La Seine Musicale propose le 28 et 29 mars 2024 un concert dédié à la musique religieuse de J.S. Bach. L’Insula Orchestra et le chœur Accentus interprètent deux Motets et deux Cantates du maître de Leipzig. Le concert est complété par la 4ème ouverture de J.S. Bach et par «Heilig ist Gott», le Motet de son fils Carl Philipp Emmanuel Bach.
Bach, de l’abîme à la lumière, tel est le beau titre de ce concert. Ce soir la musique nous emmène vers une époque, vers un monde de foi profonde, de grande spiritualité. Le génie musical de Bach nous conduit du tunnel des tourments de la vie vers la lumière, de la crainte de la mort vers l’espérance. Tel est le sens de sa musique. Nous entendrons les Motets 229 et 227 composés à Leipzig, respectivement en 1731 et 1723. Ce sont des odes à la mémoire des défunts, jouées lors de funérailles ou de commémorations. La mort y est présentée comme une délivrance. La Cantate BWV 131, «Aus der Tiefen rufe ich, Herr,zu dir» est l’une des premières, voire la première cantate écrite par Bach, à Mülhausen en 1707. Cette supplique pour le pardon des péchés est douloureuse, peut être car composée peu après l’incendie qui détruisit le centre de la ville. La deuxième cantate, BWV72 «Jesus, meine Freude» est plus tardive. Écrite pour le troisième dimanche de l’Épiphanie en 1726 elle exprime la joie du chrétien qui se soumet à la condition divine.
Le concert débute par de la musique instrumentale avec l’ouverture N°4 . Nous en entendons le premier mouvement, l’ouverture à la française. Elle débute par l’éclat des trompettes, le roulement des timbales. La musique est grandiose, majestueuse, joyeuse. L’influence de Lully est frappante. C’est une musique de cour, un divertissement, même si les trompettes pourraient aussi être celles du paradis…
Cette musique profondément religieuse, véhicule des émotions et des sentiments très variés. Les textes qui s’affichent, en français, sur l’écran sont très beaux, souvent poétiques. L’interprétation de Laurence Equilbey met en valeur les nuances, elle est toute en finesse, en précision, riche en émotions. Le chœur Accentus débute la Cantate 131 dans une interrogation douloureuse. Le duo du hautbois et de la basse, Victor Sicard est de toute beauté. Avec sa voix profonde et chaude, il apporte un début de consolation! Un apaisement qui se confirme dans le superbe récital du ténor Gwilym Bowen. Sa voix est captivante, accompagnée d’un seul violoncelle puis des chœurs en sourdine. Un moment très émouvant.
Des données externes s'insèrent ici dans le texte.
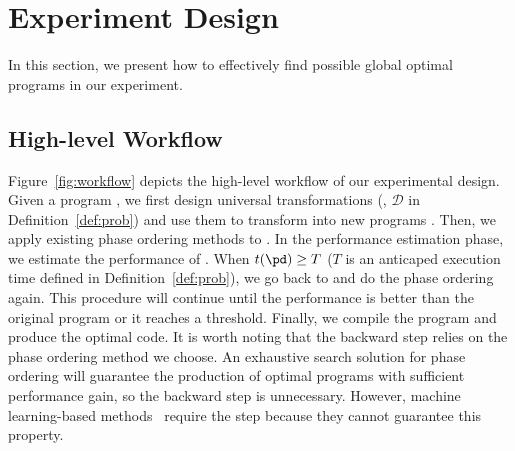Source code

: \section{Experiment Design}

In this section, we present how to effectively find possible global optimal programs in our experiment. 

\subsection{High-level Workflow}
Figure~\ref{fig:workflow} depicts the high-level workflow of our experimental design. Given a program \po{}, we first design universal transformations (\ie, $\mathcal{D}$ in Definition~\ref{def:prob}) and use them to transform \po{} into new programs \pd{}. Then, we apply existing phase ordering methods to \pd{}. In the performance estimation phase, we estimate the performance of \pd{}. When $t(\pd) \geq T$ ($T$ is an anticaped execution time defined in Definition~\ref{def:prob}), we go back to \pd{} and do the phase ordering again. This procedure will continue until the performance is better than the original program or it reaches a threshold.
Finally, we compile the program and produce the optimal code. 
It is worth noting that the backward step relies on the phase ordering method we choose. An exhaustive search solution for phase ordering will guarantee the production of optimal programs with sufficient performance gain, so the backward step is unnecessary. However, machine learning-based methods~\cite{ashouri2017micomp, xx, xx} require the step because they cannot guarantee this property.

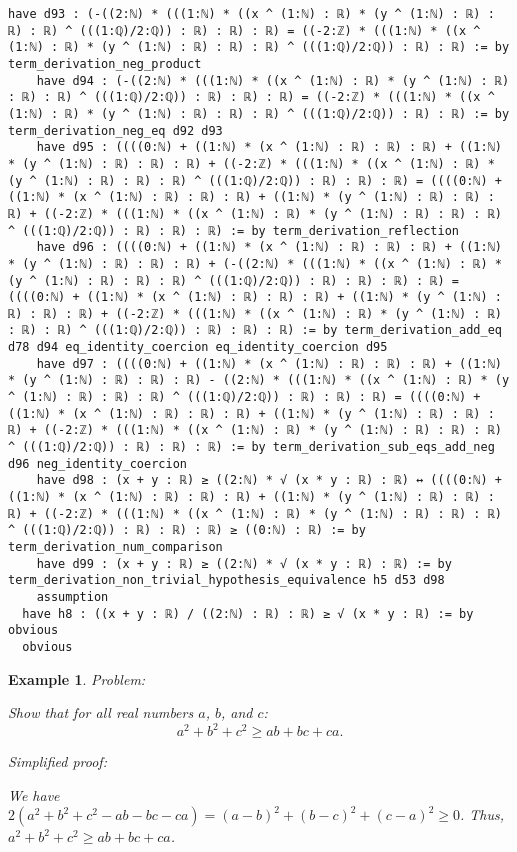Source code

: \documentclass{article}
\newtheorem{example}{Example}
\begin{document}
\begin{tcolorbox}[colback=white!10, width=\linewidth]
\begin{lstlisting}[language=Lean4]
    have d93 : (-((2:ℕ) * (((1:ℕ) * ((x ^ (1:ℕ) : ℝ) * (y ^ (1:ℕ) : ℝ) : ℝ) : ℝ) ^ (((1:ℚ)/2:ℚ)) : ℝ) : ℝ) : ℝ) = ((-2:ℤ) * (((1:ℕ) * ((x ^ (1:ℕ) : ℝ) * (y ^ (1:ℕ) : ℝ) : ℝ) : ℝ) ^ (((1:ℚ)/2:ℚ)) : ℝ) : ℝ) := by term_derivation_neg_product
    have d94 : (-((2:ℕ) * (((1:ℕ) * ((x ^ (1:ℕ) : ℝ) * (y ^ (1:ℕ) : ℝ) : ℝ) : ℝ) ^ (((1:ℚ)/2:ℚ)) : ℝ) : ℝ) : ℝ) = ((-2:ℤ) * (((1:ℕ) * ((x ^ (1:ℕ) : ℝ) * (y ^ (1:ℕ) : ℝ) : ℝ) : ℝ) ^ (((1:ℚ)/2:ℚ)) : ℝ) : ℝ) := by term_derivation_neg_eq d92 d93
    have d95 : ((((0:ℕ) + ((1:ℕ) * (x ^ (1:ℕ) : ℝ) : ℝ) : ℝ) + ((1:ℕ) * (y ^ (1:ℕ) : ℝ) : ℝ) : ℝ) + ((-2:ℤ) * (((1:ℕ) * ((x ^ (1:ℕ) : ℝ) * (y ^ (1:ℕ) : ℝ) : ℝ) : ℝ) ^ (((1:ℚ)/2:ℚ)) : ℝ) : ℝ) : ℝ) = ((((0:ℕ) + ((1:ℕ) * (x ^ (1:ℕ) : ℝ) : ℝ) : ℝ) + ((1:ℕ) * (y ^ (1:ℕ) : ℝ) : ℝ) : ℝ) + ((-2:ℤ) * (((1:ℕ) * ((x ^ (1:ℕ) : ℝ) * (y ^ (1:ℕ) : ℝ) : ℝ) : ℝ) ^ (((1:ℚ)/2:ℚ)) : ℝ) : ℝ) : ℝ) := by term_derivation_reflection
    have d96 : ((((0:ℕ) + ((1:ℕ) * (x ^ (1:ℕ) : ℝ) : ℝ) : ℝ) + ((1:ℕ) * (y ^ (1:ℕ) : ℝ) : ℝ) : ℝ) + (-((2:ℕ) * (((1:ℕ) * ((x ^ (1:ℕ) : ℝ) * (y ^ (1:ℕ) : ℝ) : ℝ) : ℝ) ^ (((1:ℚ)/2:ℚ)) : ℝ) : ℝ) : ℝ) : ℝ) = ((((0:ℕ) + ((1:ℕ) * (x ^ (1:ℕ) : ℝ) : ℝ) : ℝ) + ((1:ℕ) * (y ^ (1:ℕ) : ℝ) : ℝ) : ℝ) + ((-2:ℤ) * (((1:ℕ) * ((x ^ (1:ℕ) : ℝ) * (y ^ (1:ℕ) : ℝ) : ℝ) : ℝ) ^ (((1:ℚ)/2:ℚ)) : ℝ) : ℝ) : ℝ) := by term_derivation_add_eq d78 d94 eq_identity_coercion eq_identity_coercion d95
    have d97 : ((((0:ℕ) + ((1:ℕ) * (x ^ (1:ℕ) : ℝ) : ℝ) : ℝ) + ((1:ℕ) * (y ^ (1:ℕ) : ℝ) : ℝ) : ℝ) - ((2:ℕ) * (((1:ℕ) * ((x ^ (1:ℕ) : ℝ) * (y ^ (1:ℕ) : ℝ) : ℝ) : ℝ) ^ (((1:ℚ)/2:ℚ)) : ℝ) : ℝ) : ℝ) = ((((0:ℕ) + ((1:ℕ) * (x ^ (1:ℕ) : ℝ) : ℝ) : ℝ) + ((1:ℕ) * (y ^ (1:ℕ) : ℝ) : ℝ) : ℝ) + ((-2:ℤ) * (((1:ℕ) * ((x ^ (1:ℕ) : ℝ) * (y ^ (1:ℕ) : ℝ) : ℝ) : ℝ) ^ (((1:ℚ)/2:ℚ)) : ℝ) : ℝ) : ℝ) := by term_derivation_sub_eqs_add_neg d96 neg_identity_coercion
    have d98 : (x + y : ℝ) ≥ ((2:ℕ) * √ (x * y : ℝ) : ℝ) ↔ ((((0:ℕ) + ((1:ℕ) * (x ^ (1:ℕ) : ℝ) : ℝ) : ℝ) + ((1:ℕ) * (y ^ (1:ℕ) : ℝ) : ℝ) : ℝ) + ((-2:ℤ) * (((1:ℕ) * ((x ^ (1:ℕ) : ℝ) * (y ^ (1:ℕ) : ℝ) : ℝ) : ℝ) ^ (((1:ℚ)/2:ℚ)) : ℝ) : ℝ) : ℝ) ≥ ((0:ℕ) : ℝ) := by term_derivation_num_comparison
    have d99 : (x + y : ℝ) ≥ ((2:ℕ) * √ (x * y : ℝ) : ℝ) := by term_derivation_non_trivial_hypothesis_equivalence h5 d53 d98
    assumption
  have h8 : ((x + y : ℝ) / ((2:ℕ) : ℝ) : ℝ) ≥ √ (x * y : ℝ) := by obvious
  obvious

\end{lstlisting}
\end{tcolorbox}


\begin{example}
Problem:
\begin{tcolorbox}[colback=yellow!10, width=\linewidth]
Show that for all real numbers $a$, $b$, and $c$:
    $$a^2 + b^2 + c^2 \geq ab + bc + ca.$$
\end{tcolorbox}

Simplified proof:
\begin{tcolorbox}[colback=blue!10, width=\linewidth]
We have $2(a^2 + b^2 + c^2 - ab - bc - ca) = (a-b)^2 + (b-c)^2 + (c-a)^2 \ge 0$. Thus, $a^2 + b^2 + c^2 \geq ab + bc + ca$.
\end{tcolorbox}
\end{example}
\end{document}
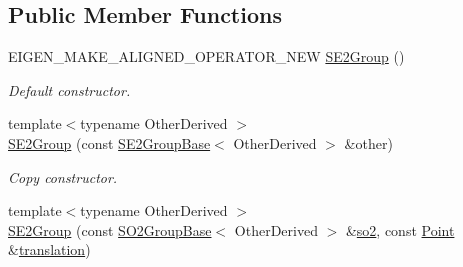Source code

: \subsection*{Public Member Functions}
\begin{DoxyCompactItemize}
\item 
E\+I\+G\+E\+N\+\_\+\+M\+A\+K\+E\+\_\+\+A\+L\+I\+G\+N\+E\+D\+\_\+\+O\+P\+E\+R\+A\+T\+O\+R\+\_\+\+N\+EW \hyperlink{class_sophus_1_1_s_e2_group_acc6ff82594e8782f87206fe56368b843}{S\+E2\+Group} ()
\begin{DoxyCompactList}\small\item\em Default constructor. \end{DoxyCompactList}\item 
{\footnotesize template$<$typename Other\+Derived $>$ }\\\hyperlink{class_sophus_1_1_s_e2_group_ac28c38a52364c13b35294e4bf393c564}{S\+E2\+Group} (const \hyperlink{class_sophus_1_1_s_e2_group_base}{S\+E2\+Group\+Base}$<$ Other\+Derived $>$ \&other)\hypertarget{class_sophus_1_1_s_e2_group_ac28c38a52364c13b35294e4bf393c564}{}\label{class_sophus_1_1_s_e2_group_ac28c38a52364c13b35294e4bf393c564}

\begin{DoxyCompactList}\small\item\em Copy constructor. \end{DoxyCompactList}\item 
{\footnotesize template$<$typename Other\+Derived $>$ }\\\hyperlink{class_sophus_1_1_s_e2_group_aff6488a201f733b1742c81b4e8148c75}{S\+E2\+Group} (const \hyperlink{class_sophus_1_1_s_o2_group_base}{S\+O2\+Group\+Base}$<$ Other\+Derived $>$ \&\hyperlink{class_sophus_1_1_s_e2_group_a6f3c739ac63f076ce266409558ede468}{so2}, const \hyperlink{class_sophus_1_1_s_e2_group_a2c5e73ee0291af22e7cf6194caee546b}{Point} \&\hyperlink{class_sophus_1_1_s_e2_group_a6e63c40c66f69c7b363570a532b90aab}{translation})\hypertarget{class_sophus_1_1_s_e2_group_aff6488a201f733b1742c81b4e8148c75}{}\label{class_sophus_1_1_s_e2_group_aff6488a201f733b1742c81b4e8148c75}


\end{DoxyCompactItemize}

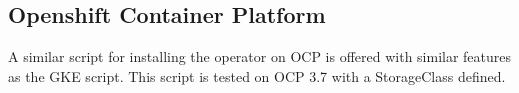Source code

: \documentclass[letterpaper,12pt]{article}
\begin{document}
\subsection{Openshift Container Platform}\label{/_quickstart/_openshift_container_platform}

A similar script for installing the operator on OCP is offered with similar features as the GKE script. This script is tested on OCP 3.7 with a StorageClass defined.

\end{document}
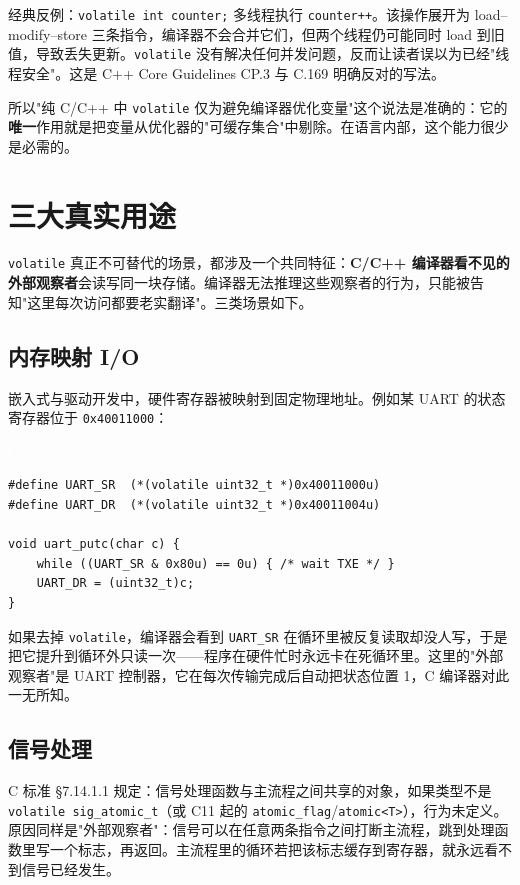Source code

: \documentclass[12pt,a4paper,fontset=fandol]{ctexbook}
\newcommand{\clabel}{%
  \begin{tcolorbox}[enhanced,colback=cheadbg,colframe=cheadbg,
    arc=1mm,boxrule=0mm,left=6pt,right=6pt,top=2pt,bottom=2pt,
    halign=left,oversize]
    \textcolor{white}{\small\bfseries C}
  \end{tcolorbox}\vspace{-4pt}}
\newcommand{\cpp}[1]{C++#1}
\newcommand{\kw}[1]{\texttt{#1}}
\begin{document}
\begin{tcolorbox}[warning={volatile $\neq$ atomic}]
经典反例：\texttt{volatile int counter;} 多线程执行 \texttt{counter++}。该操作展开为 load--modify--store 三条指令，编译器不会合并它们，但两个线程仍可能同时 load 到旧值，导致丢失更新。\kw{volatile} 没有解决任何并发问题，反而让读者误以为已经"线程安全"。这是 \cpp{} Core Guidelines CP.3 与 C.169 明确反对的写法。
\end{tcolorbox}

所以"纯 C/\allowbreak{}\cpp{} 中 \kw{volatile} 仅为避免编译器优化变量"这个说法是准确的：它的\textbf{唯一}作用就是把变量从优化器的"可缓存集合"中剔除。在语言内部，这个能力很少是必需的。

\section{三大真实用途}\label{sec:volatile-real-uses}

\kw{volatile} 真正不可替代的场景，都涉及一个共同特征：\textbf{C/\allowbreak{}\cpp{} 编译器看不见的外部观察者}会读写同一块存储。编译器无法推理这些观察者的行为，只能被告知"这里每次访问都要老实翻译"。三类场景如下。

\subsection{内存映射 I/O}\label{sec:volatile-mmio}

嵌入式与驱动开发中，硬件寄存器被映射到固定物理地址。例如某 UART 的状态寄存器位于 \texttt{0x40011000}：

\clabel
\begin{lstlisting}[style=cstyle]
#define UART_SR  (*(volatile uint32_t *)0x40011000u)
#define UART_DR  (*(volatile uint32_t *)0x40011004u)

void uart_putc(char c) {
    while ((UART_SR & 0x80u) == 0u) { /* wait TXE */ }
    UART_DR = (uint32_t)c;
}
\end{lstlisting}

如果去掉 \kw{volatile}，编译器会看到 \texttt{UART\_SR} 在循环里被反复读取却没人写，于是把它提升到循环外只读一次——程序在硬件忙时永远卡在死循环里。这里的"外部观察者"是 UART 控制器，它在每次传输完成后自动把状态位置 1，C 编译器对此一无所知。

\subsection{信号处理}\label{sec:volatile-signal}

C 标准 §7.14.1.1 规定：信号处理函数与主流程之间共享的对象，如果类型不是 \texttt{volatile sig\_atomic\_t}（或 C11 起的 \texttt{atomic\_flag}/\allowbreak{}\texttt{atomic<T>}），行为未定义。原因同样是"外部观察者"：信号可以在任意两条指令之间打断主流程，跳到处理函数里写一个标志，再返回。主流程里的循环若把该标志缓存到寄存器，就永远看不到信号已经发生。
\end{document}
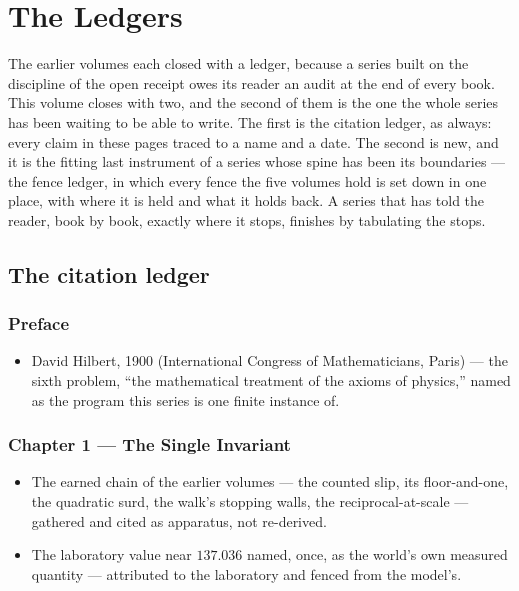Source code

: \chapter{The Ledgers}

The earlier volumes each closed with a ledger, because a series built on
the discipline of the open receipt owes its reader an audit at the end of
every book. This volume closes with two, and the second of them is the one
the whole series has been waiting to be able to write. The first is the
citation ledger, as always: every claim in these pages traced to a name and
a date. The second is new, and it is the fitting last instrument of a
series whose spine has been its boundaries --- the fence ledger, in which
every fence the five volumes hold is set down in one place, with where it
is held and what it holds back. A series that has told the reader, book by
book, exactly where it stops, finishes by tabulating the stops.

\section*{The citation ledger}

\subsection*{Preface}
\begin{itemize}
\item David Hilbert, 1900 (International Congress of Mathematicians, Paris)
--- the sixth problem, ``the mathematical treatment of the axioms of
physics,'' named as the program this series is one finite instance of.
\end{itemize}

\subsection*{Chapter 1 --- The Single Invariant}
\begin{itemize}
\item The earned chain of the earlier volumes --- the counted slip, its
floor-and-one, the quadratic surd, the walk's stopping walls, the
reciprocal-at-scale --- gathered and cited as apparatus, not re-derived.
\item The laboratory value near $137.036$ named, once, as the world's own
measured quantity --- attributed to the laboratory and fenced from the
model's.
\end{itemize}

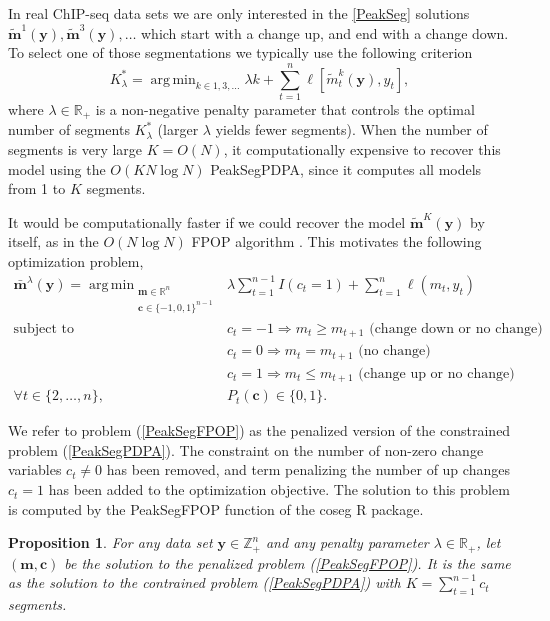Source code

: \documentclass{article}
\newtheorem{Proposition}{Proposition}
\DeclareMathOperator*{\argmin}{arg\,min}
\newcommand{\ZZ}{\mathbb Z}
\newcommand{\RR}{\mathbb R}
\begin{document}
In real ChIP-seq data sets we are only interested in the \ref{PeakSeg}
solutions
$\mathbf{\tilde m}^1(\mathbf y), \mathbf{\tilde m}^3(\mathbf y), \dots$
which start with a change up, and end with a change down. To select
one of those segmentations we typically use the following criterion
\begin{equation}
  \label{eq:selection}
  K^*_\lambda = \argmin_{k\in 1,3, \dots}
  \lambda k +
\sum_{t=1}^n
  \ell[ \tilde m_t^k(\mathbf y),  y_t ],
\end{equation}
where $\lambda\in\RR_+$ is a non-negative penalty parameter 
that controls the optimal number of segments $K^*_\lambda$
(larger $\lambda$ yields fewer segments).
When the number of segments is very large $K =O(N)$, 
it computationally expensive to recover this model
using the $O(K N\log N)$ PeakSegPDPA, 
since it computes all models from 1 to $K$ segments.

It would be computationally faster if we could recover the model
$\mathbf{\tilde m}^{K}(\mathbf y)$ by itself, as in the $O(N\log N)$
FPOP algorithm \citep{johnson, FPOP}. This motivates the following
optimization problem,
\begin{align}
  \mathbf{\bar m}^\lambda(\mathbf y) =
    \argmin_{\substack{
  \mathbf m\in\RR^{n}
\\
  \mathbf c\in\{-1,0,1\}^{n-1}
  }} &\ \ 
\lambda\sum_{t=1}^{n-1} I(c_t =1)
+
\sum_{t=1}^n \ell( m_t,  y_t) 
  \label{PeakSegFPOP}
\\
    \text{subject to} 
& \ \ c_t = -1 \Rightarrow m_{t} \geq m_{t+1} \text{ (change down or no change)}
\nonumber\\
& \ \ c_t = 0 \Rightarrow m_{t} = m_{t+1}  \text{ (no change)}
\nonumber\\
& \ \ c_t = 1 \Rightarrow m_{t} \leq m_{t+1} \text{ (change up or no change)}
\nonumber\\
\forall t\in\{2, \dots, n\}, &\ \ P_t(\mathbf c) \in\{0, 1\}.
\nonumber
\end{align}

We refer to problem (\ref{PeakSegFPOP}) as the penalized version of
the constrained problem (\ref{PeakSegPDPA}). The constraint on the
number of non-zero change variables $c_t\neq 0$ has been removed, and
term penalizing the number of up changes $c_t=1$ has been added to the
optimization objective.  The solution to this problem is computed by
the PeakSegFPOP function of the coseg R package.

\begin{Proposition}
  For any data set $\mathbf y\in\ZZ_+^n$ and any penalty parameter
  $\lambda\in\RR_+$, let $(\mathbf m,\mathbf c)$ be the solution to
  the penalized problem (\ref{PeakSegFPOP}). It is the same as the
  solution to the contrained problem (\ref{PeakSegPDPA}) with
  $K=\sum_{t=1}^{n-1} c_t$ segments.
\end{Proposition}
\end{document}
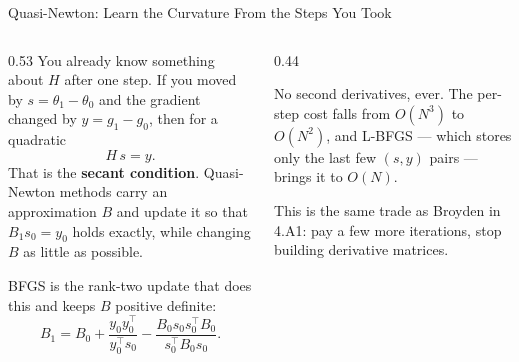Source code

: \begin{frame}{Quasi-Newton: Learn the Curvature From the Steps You Took}
\begin{columns}[T]
\begin{column}{0.53\textwidth}
\small
You already know something about $H$ after one step. If you moved by $s=\theta_1-\theta_0$ and the gradient changed by $y=g_1-g_0$, then for a quadratic
\[
  H\,s=y .
\]
That is the \textbf{secant condition}. Quasi-Newton methods carry an approximation $B$ and update it so that $B_{1}s_{0}=y_{0}$ holds exactly, while changing $B$ as little as possible.
\medskip

BFGS is the rank-two update that does this and keeps $B$ positive definite:
\[
  B_{1}=B_{0}+\frac{y_0y_0^{\!\top}}{y_0^{\!\top}s_0}-\frac{B_0s_0s_0^{\!\top}B_0}{s_0^{\!\top}B_0s_0}.
\]
\end{column}
\begin{column}{0.44\textwidth}
\begin{conceptbox}[title=\textbf{What it buys}]\small
No second derivatives, ever. The per-step cost falls from $O(N^{3})$ to $O(N^{2})$, and L-BFGS --- which stores only the last few $(s,y)$ pairs --- brings it to $O(N)$.
\end{conceptbox}
\medskip
\begin{examplebox}\footnotesize
This is the same trade as Broyden in 4.A1: pay a few more iterations, stop building derivative matrices.
\end{examplebox}
\end{column}
\end{columns}
\end{frame}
La lassitude s’exprime dans Le motet «Komm, Jesus, Komm». Le mot Komm devient une supplique douloureuse. La délivrance ne peut venir que de «Lui». Dans le deuxième motet «Jesus Freude», l’acceptation de la mort s’accompagne d’un soulagement. Le mot Nichts, est posé à plusieurs reprises comme de délicats accords. Puis la musique exprime la colère et le courage dans une lutte contre le mal symbolisé par un dragon, avant l’apaisement final. Dans la cantate BWV 72 l’orchestre puis le chœur expriment l’énergie, la joie, l’optimisme. La musique devient triomphante, à la gloire de Dieu. Dans son solo, l’alto Rose Naggar-Tremblay est accompagnée de l’orgue et du luth rejoints par le violoncelle. La tristesse se mue en joie, la sérénité s’installe. Dans son aria la soprano Sheva Tehoval dialogue avec le hautbois et les cordes. Sa voix cristalline exprime l’amour, la confiance totale. Une confiance qui s’exprime aussi avec force dans le chœur final.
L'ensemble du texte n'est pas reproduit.